Segment Open

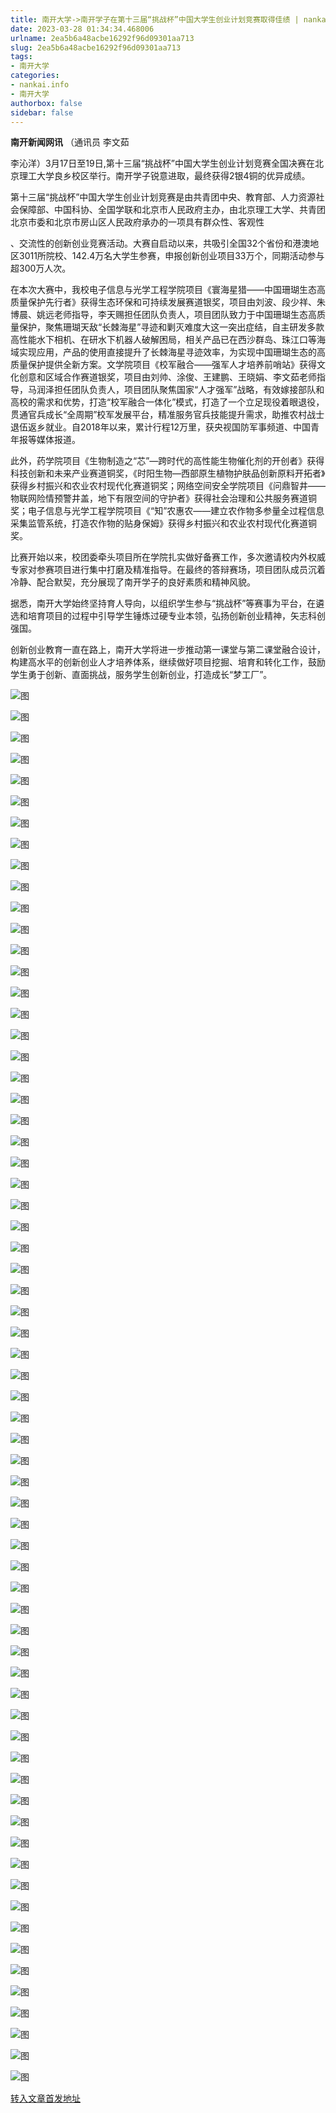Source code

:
 ```yaml
---
title: 南开大学->南开学子在第十三届“挑战杯”中国大学生创业计划竞赛取得佳绩 | nankai.info
date: 2023-03-28 01:34:34.468006
urlname: 2ea5b6a48acbe16292f96d09301aa713
slug: 2ea5b6a48acbe16292f96d09301aa713
tags: 
- 南开大学
categories:
- nankai.info
- 南开大学
authorbox: false
sidebar: false
---
```

**南开新闻网讯** （通讯员 李文茹

李沁洋）3月17日至19日,第十三届“挑战杯”中国大学生创业计划竞赛全国决赛在北京理工大学良乡校区举行。南开学子锐意进取，最终获得2银4铜的优异成绩。

第十三届“挑战杯”中国大学生创业计划竞赛是由共青团中央、教育部、人力资源社会保障部、中国科协、全国学联和北京市人民政府主办，由北京理工大学、共青团北京市委和北京市房山区人民政府承办的一项具有群众性、客观性
<!--more-->
、交流性的创新创业竞赛活动。大赛自启动以来，共吸引全国32个省份和港澳地区3011所院校、142.4万名大学生参赛，申报创新创业项目33万个，同期活动参与超300万人次。

在本次大赛中，我校电子信息与光学工程学院项目《寰海星猎——中国珊瑚生态高质量保护先行者》获得生态环保和可持续发展赛道银奖，项目由刘波、段少祥、朱博晨、姚远老师指导，李天赐担任团队负责人，项目团队致力于中国珊瑚生态高质量保护，聚焦珊瑚天敌“长棘海星”寻迹和剿灭难度大这一突出症结，自主研发多款高性能水下相机、在研水下机器人破解困局，相关产品已在西沙群岛、珠江口等海域实现应用，产品的使用直接提升了长棘海星寻迹效率，为实现中国珊瑚生态的高质量保护提供全新方案。文学院项目《校军融合——强军人才培养前哨站》获得文化创意和区域合作赛道银奖，项目由刘帅、涂俊、王建鹏、王晓娟、李文茹老师指导，马润泽担任团队负责人，项目团队聚焦国家“人才强军”战略，有效嫁接部队和高校的需求和优势，打造“校军融合一体化”模式，打造了一个立足现役着眼退役，贯通官兵成长“全周期”校军发展平台，精准服务官兵技能提升需求，助推农村战士退伍返乡就业。自2018年以来，累计行程12万里，获央视国防军事频道、中国青年报等媒体报道。

此外，药学院项目《生物制造之“芯”—跨时代的高性能生物催化剂的开创者》获得科技创新和未来产业赛道铜奖，《时阳生物—西部原生植物护肤品创新原料开拓者》获得乡村振兴和农业农村现代化赛道铜奖；网络空间安全学院项目《问鼎智井——物联网险情预警井盖，地下有限空间的守护者》获得社会治理和公共服务赛道铜奖；电子信息与光学工程学院项目《“知”农惠农——建立农作物多参量全过程信息采集监管系统，打造农作物的贴身保姆》获得乡村振兴和农业农村现代化赛道铜奖。

比赛开始以来，校团委牵头项目所在学院扎实做好备赛工作，多次邀请校内外权威专家对参赛项目进行集中打磨及精准指导。在最终的答辩赛场，项目团队成员沉着冷静、配合默契，充分展现了南开学子的良好素质和精神风貌。

据悉，南开大学始终坚持育人导向，以组织学生参与“挑战杯”等赛事为平台，在遴选和培育项目的过程中引导学生锤炼过硬专业本领，弘扬创新创业精神，矢志科创强国。

创新创业教育一直在路上，南开大学将进一步推动第一课堂与第二课堂融合设计，构建高水平的创新创业人才培养体系，继续做好项目挖掘、培育和转化工作，鼓励学生勇于创新、直面挑战，服务学生创新创业，打造成长“梦工厂”。

![图](http://news.nankai.edu.cn/ywsd/system/2023/03/20/g)

![图](http://news.nankai.edu.cn/ywsd/system/2023/03/20/p)

![图](http://news.nankai.edu.cn/ywsd/system/2023/03/20/j)

![图](http://news.nankai.edu.cn/ywsd/system/2023/03/20/)

![图](http://news.nankai.edu.cn/ywsd/system/2023/03/20/b)

![图](http://news.nankai.edu.cn/ywsd/system/2023/03/20/f)

![图](http://news.nankai.edu.cn/ywsd/system/2023/03/20/5)

![图](http://news.nankai.edu.cn/ywsd/system/2023/03/20/f)

![图](http://news.nankai.edu.cn/ywsd/system/2023/03/20/c)

![图](http://news.nankai.edu.cn/ywsd/system/2023/03/20/0)

![图](http://news.nankai.edu.cn/ywsd/system/2023/03/20/f)

![图](http://news.nankai.edu.cn/ywsd/system/2023/03/20/2)

![图](http://news.nankai.edu.cn/ywsd/system/2023/03/20/_)

![图](http://news.nankai.edu.cn/ywsd/system/2023/03/20/3)

![图](http://news.nankai.edu.cn/ywsd/system/2023/03/20/9)

![图](http://news.nankai.edu.cn/ywsd/system/2023/03/20/5)

![图](http://news.nankai.edu.cn/ywsd/system/2023/03/20/0)

![图](http://news.nankai.edu.cn/ywsd/system/2023/03/20/5)

![图](http://news.nankai.edu.cn/ywsd/system/2023/03/20/0)

![图](http://news.nankai.edu.cn/ywsd/system/2023/03/20/0)

![图](http://news.nankai.edu.cn/ywsd/system/2023/03/20/0)

![图](http://news.nankai.edu.cn/ywsd/system/2023/03/20/3)

![图](http://news.nankai.edu.cn/ywsd/system/2023/03/20/0)

![图](http://news.nankai.edu.cn/ywsd/system/2023/03/20/0)

![图](http://news.nankai.edu.cn/)

![图](http://news.nankai.edu.cn/ywsd/system/2023/03/20/5)

![图](http://news.nankai.edu.cn/ywsd/system/2023/03/20/0)

![图](http://news.nankai.edu.cn/ywsd/system/2023/03/20/5)

![图](http://news.nankai.edu.cn/)

![图](http://news.nankai.edu.cn/ywsd/system/2023/03/20/0)

![图](http://news.nankai.edu.cn/ywsd/system/2023/03/20/0)

![图](http://news.nankai.edu.cn/ywsd/system/2023/03/20/0)

![图](http://news.nankai.edu.cn/)

![图](http://news.nankai.edu.cn/ywsd/system/2023/03/20/3)

![图](http://news.nankai.edu.cn/ywsd/system/2023/03/20/0)

![图](http://news.nankai.edu.cn/ywsd/system/2023/03/20/0)

![图](http://news.nankai.edu.cn/)

![图](http://news.nankai.edu.cn/ywsd/system/2023/03/20/c)

![图](http://news.nankai.edu.cn/ywsd/system/2023/03/20/i)

![图](http://news.nankai.edu.cn/ywsd/system/2023/03/20/p)

![图](http://news.nankai.edu.cn/)

![图](http://news.nankai.edu.cn/ywsd/system/2023/03/20/n)

![图](http://news.nankai.edu.cn/ywsd/system/2023/03/20/c)

![图](http://news.nankai.edu.cn/ywsd/system/2023/03/20/)

![图](http://news.nankai.edu.cn/ywsd/system/2023/03/20/u)

![图](http://news.nankai.edu.cn/ywsd/system/2023/03/20/d)

![图](http://news.nankai.edu.cn/ywsd/system/2023/03/20/e)

![图](http://news.nankai.edu.cn/ywsd/system/2023/03/20/)

![图](http://news.nankai.edu.cn/ywsd/system/2023/03/20/i)

![图](http://news.nankai.edu.cn/ywsd/system/2023/03/20/a)

![图](http://news.nankai.edu.cn/ywsd/system/2023/03/20/k)

![图](http://news.nankai.edu.cn/ywsd/system/2023/03/20/n)

![图](http://news.nankai.edu.cn/ywsd/system/2023/03/20/a)

![图](http://news.nankai.edu.cn/ywsd/system/2023/03/20/n)

![图](http://news.nankai.edu.cn/ywsd/system/2023/03/20/)

![图](http://news.nankai.edu.cn/ywsd/system/2023/03/20/s)

![图](http://news.nankai.edu.cn/ywsd/system/2023/03/20/w)

![图](http://news.nankai.edu.cn/ywsd/system/2023/03/20/e)

![图](http://news.nankai.edu.cn/ywsd/system/2023/03/20/n)

![图](http://news.nankai.edu.cn/)

![图](http://news.nankai.edu.cn/)

![图](http://news.nankai.edu.cn/ywsd/system/2023/03/20/:)

![图](http://news.nankai.edu.cn/ywsd/system/2023/03/20/p)

![图](http://news.nankai.edu.cn/ywsd/system/2023/03/20/t)

![图](http://news.nankai.edu.cn/ywsd/system/2023/03/20/t)

![图](http://news.nankai.edu.cn/ywsd/system/2023/03/20/h)

[转入文章首发地址](http://news.nankai.edu.cn/ywsd/system/2023/03/20/030054944.shtml)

Segment Closed

From the listing above, return every line that contains the word "info".

title: 南开大学->南开学子在第十三届“挑战杯”中国大学生创业计划竞赛取得佳绩 | nankai.info
- nankai.info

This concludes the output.